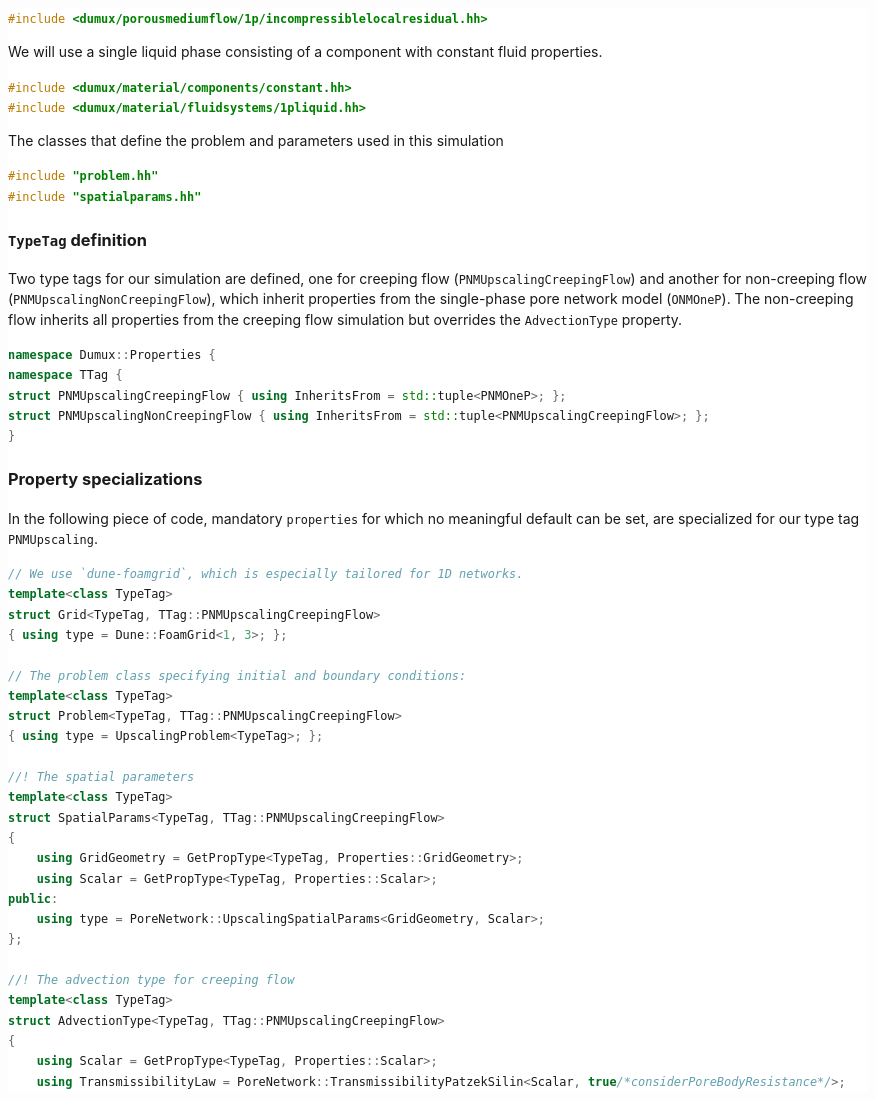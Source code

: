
 ```cpp
#include <dumux/porousmediumflow/1p/incompressiblelocalresidual.hh>
```

We will use a single liquid phase consisting of a component with constant fluid properties.

```cpp
#include <dumux/material/components/constant.hh>
#include <dumux/material/fluidsystems/1pliquid.hh>
```

The classes that define the problem and parameters used in this simulation

```cpp
#include "problem.hh"
#include "spatialparams.hh"
```

</details>

### `TypeTag` definition
Two type tags for our simulation are defined, one for creeping flow (`PNMUpscalingCreepingFlow`) and another for non-creeping flow (`PNMUpscalingNonCreepingFlow`),
which inherit properties from the single-phase pore network model (`ONMOneP`). The non-creeping flow inherits
all properties from the creeping flow simulation but overrides the `AdvectionType` property.

```cpp
namespace Dumux::Properties {
namespace TTag {
struct PNMUpscalingCreepingFlow { using InheritsFrom = std::tuple<PNMOneP>; };
struct PNMUpscalingNonCreepingFlow { using InheritsFrom = std::tuple<PNMUpscalingCreepingFlow>; };
}
```

### Property specializations

In the following piece of code, mandatory `properties` for which no meaningful
default can be set, are specialized for our type tag `PNMUpscaling`.

```cpp
// We use `dune-foamgrid`, which is especially tailored for 1D networks.
template<class TypeTag>
struct Grid<TypeTag, TTag::PNMUpscalingCreepingFlow>
{ using type = Dune::FoamGrid<1, 3>; };

// The problem class specifying initial and boundary conditions:
template<class TypeTag>
struct Problem<TypeTag, TTag::PNMUpscalingCreepingFlow>
{ using type = UpscalingProblem<TypeTag>; };

//! The spatial parameters
template<class TypeTag>
struct SpatialParams<TypeTag, TTag::PNMUpscalingCreepingFlow>
{
    using GridGeometry = GetPropType<TypeTag, Properties::GridGeometry>;
    using Scalar = GetPropType<TypeTag, Properties::Scalar>;
public:
    using type = PoreNetwork::UpscalingSpatialParams<GridGeometry, Scalar>;
};

//! The advection type for creeping flow
template<class TypeTag>
struct AdvectionType<TypeTag, TTag::PNMUpscalingCreepingFlow>
{
    using Scalar = GetPropType<TypeTag, Properties::Scalar>;
    using TransmissibilityLaw = PoreNetwork::TransmissibilityPatzekSilin<Scalar, true/*considerPoreBodyResistance*/>;
```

------------------------

▸ GOAL OF THE EXERCISE
All lines in the listing above between the line with "Two type tags" and the line with "which inherit properties", inclusive, should be set down exactly, and no line outside that range.

▸ TASK ANSWER
Two type tags for our simulation are defined, one for creeping flow (`PNMUpscalingCreepingFlow`) and another for non-creeping flow (`PNMUpscalingNonCreepingFlow`),
which inherit properties from the single-phase pore network model (`ONMOneP`). The non-creeping flow inherits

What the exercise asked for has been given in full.